My brushes are very environmentally friendly.
Bamboo is one of the more renewable plants. Most of my bamboo comes to me by way of Craigslist ads i place where i offer to clean up bamboo growing around a house. Usually the bamboo has not been touched in years. The owner of the bamboo gets their bamboo cleaned out and transformed into a work of living art. I get a trailer full of bamboo and often a sore back.
My more exotic brush bristle materials were at one time a small part of someone else’s trophy. I find some of the materials by way of estate sales where i buy a hide, a shawl or similar, and transform it into many high quality, and one of a kind brushes. This is known as up-cycling or re-purposing.
Some of the bristle material i use, such as goat, pony, and sabeline hair, as examples, are collected by way of giving the the animals a hair cut. As an aside, the goat hair i use is carefully cleaned and prepared for use as makeup brushes. No harm comes to the goats, ponies or Oxen, beyond receiving a haircut. The hair is always cleaned before and after becoming paintbrushes, and the material is completely renewable.

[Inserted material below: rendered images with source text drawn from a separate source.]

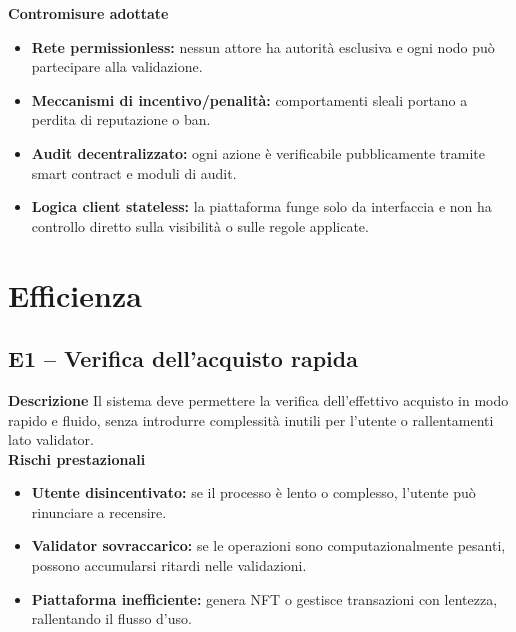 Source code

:             \noindent \textbf{Contromisure adottate}
                \begin{itemize}
                    \item \textbf{Rete permissionless:} nessun attore ha autorità esclusiva e ogni nodo può partecipare alla validazione.

                    \item \textbf{Meccanismi di incentivo/penalità:} comportamenti sleali portano a perdita di reputazione o ban.

                    \item \textbf{Audit decentralizzato:} ogni azione è verificabile pubblicamente tramite smart contract e moduli di audit.

                    \item \textbf{Logica client stateless:} la piattaforma funge solo da interfaccia e non ha controllo diretto sulla visibilità o sulle regole applicate.
                \end{itemize}

    \section{Efficienza}
        \subsection{E1 – Verifica dell'acquisto rapida}
            \noindent \textbf{Descrizione}
                Il sistema deve permettere la verifica dell'effettivo acquisto in modo rapido e fluido, senza introdurre complessità inutili per l'utente o rallentamenti lato validator. \\

            \noindent \textbf{Rischi prestazionali}
                \begin{itemize}
                    \item \textbf{Utente disincentivato:} se il processo è lento o complesso, l'utente può rinunciare a recensire.

                    \item \textbf{Validator sovraccarico:} se le operazioni sono computazionalmente pesanti, possono accumularsi ritardi nelle validazioni.

                    \item \textbf{Piattaforma inefficiente:} genera NFT o gestisce transazioni con lentezza, rallentando il flusso d'uso.
                \end{itemize}

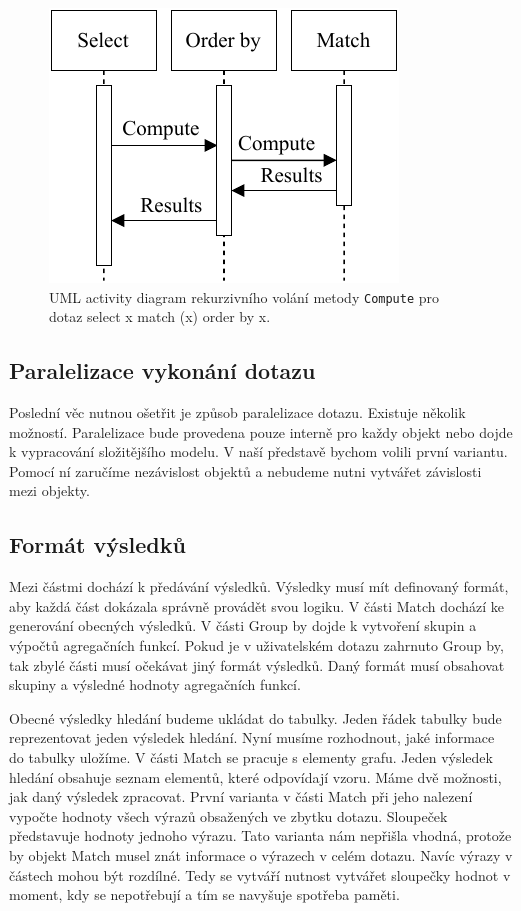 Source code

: \begin{figure}[!htp]
\includegraphics{../img/diaQueryObjectsCall.pdf}\centering
\caption{UML activity diagram rekurzivního volání metody \texttt{Compute} pro dotaz select x match (x) order by x.}
\label{figure.diaQueryObjectsCall}
\end{figure}

\subsection{Paralelizace vykonání dotazu}

Poslední věc nutnou ošetřit je způsob paralelizace dotazu.
Existuje několik možností.
Paralelizace bude provedena pouze interně pro každy objekt nebo dojde k vypracování složitějšího modelu.
V naší představě bychom volili první variantu.
Pomocí ní zaručíme nezávislost objektů a nebudeme nutni vytvářet závislosti mezi objekty.

\subsection{Formát výsledků} \label{anal.tables}

Mezi částmi dochází k předávání výsledků.
Výsledky musí mít definovaný formát, aby každá část dokázala správně provádět svou logiku.
V části Match dochází ke generování obecných výsledků.
V části Group by dojde k vytvoření skupin a výpočtů agregačních funkcí.
Pokud je v uživatelském dotazu zahrnuto Group by, tak zbylé části musí očekávat jiný formát výsledků.
Daný formát musí obsahovat skupiny a výsledné hodnoty agregačních funkcí.

Obecné výsledky hledání budeme ukládat do tabulky.
Jeden řádek tabulky bude reprezentovat jeden výsledek hledání.
Nyní musíme rozhodnout, jaké informace do tabulky uložíme.
V části Match se pracuje s elementy grafu.
Jeden výsledek hledání obsahuje seznam elementů, které odpovídají vzoru.
Máme dvě možnosti, jak daný výsledek zpracovat.
První varianta v části Match při jeho nalezení vypočte hodnoty všech výrazů obsažených ve zbytku dotazu.
Sloupeček představuje hodnoty jednoho výrazu.
Tato varianta nám nepřišla vhodná, protože by objekt Match musel znát informace o výrazech v celém dotazu.
Navíc výrazy v částech mohou být rozdílné.
Tedy se vytváří nutnost vytvářet sloupečky hodnot v moment, kdy se nepotřebují a tím se navyšuje spotřeba paměti.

My manufacturing is also environmentally friendly. Bamboo dust from cutting and sanding is the biggest byproduct and all of it recycled. I use the saw and sanding dust as lawn fertilizer.
I also use synthetic filaments for some brushes, which i like to joke come from Unicorns who visit my studio in the Spring and let me comb out their winter coats.
My synthetic filaments are designed to last up to about 20 years with reasonable care and most types of natural hair can last up to hundreds of years, again with reasonable care. Natural hair can last up to many thousands of years if protected.